EXERCISE INPUT —

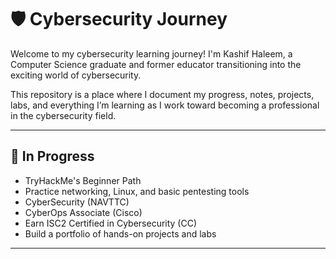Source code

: # 🛡️ Cybersecurity Journey

Welcome to my cybersecurity learning journey! I'm Kashif Haleem, a Computer Science graduate and former educator transitioning into the exciting world of cybersecurity.

This repository is a place where I document my progress, notes, projects, labs, and everything I’m learning as I work toward becoming a professional in the cybersecurity field.

---

## 🚀 In Progress

- TryHackMe's Beginner Path 
- Practice networking, Linux, and basic pentesting tools
- CyberSecurity (NAVTTC)
- CyberOps Associate (Cisco)
- Earn ISC2 Certified in Cybersecurity (CC)
- Build a portfolio of hands-on projects and labs

---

AIM OF THE EXERCISE — Whenever "learning" shows up in a line of the listing, copy that whole line.

SOLUTION TO THIS TASK —
Welcome to my cybersecurity learning journey! I'm Kashif Haleem, a Computer Science graduate and former educator transitioning into the exciting world of cybersecurity.
This repository is a place where I document my progress, notes, projects, labs, and everything I’m learning as I work toward becoming a professional in the cybersecurity field.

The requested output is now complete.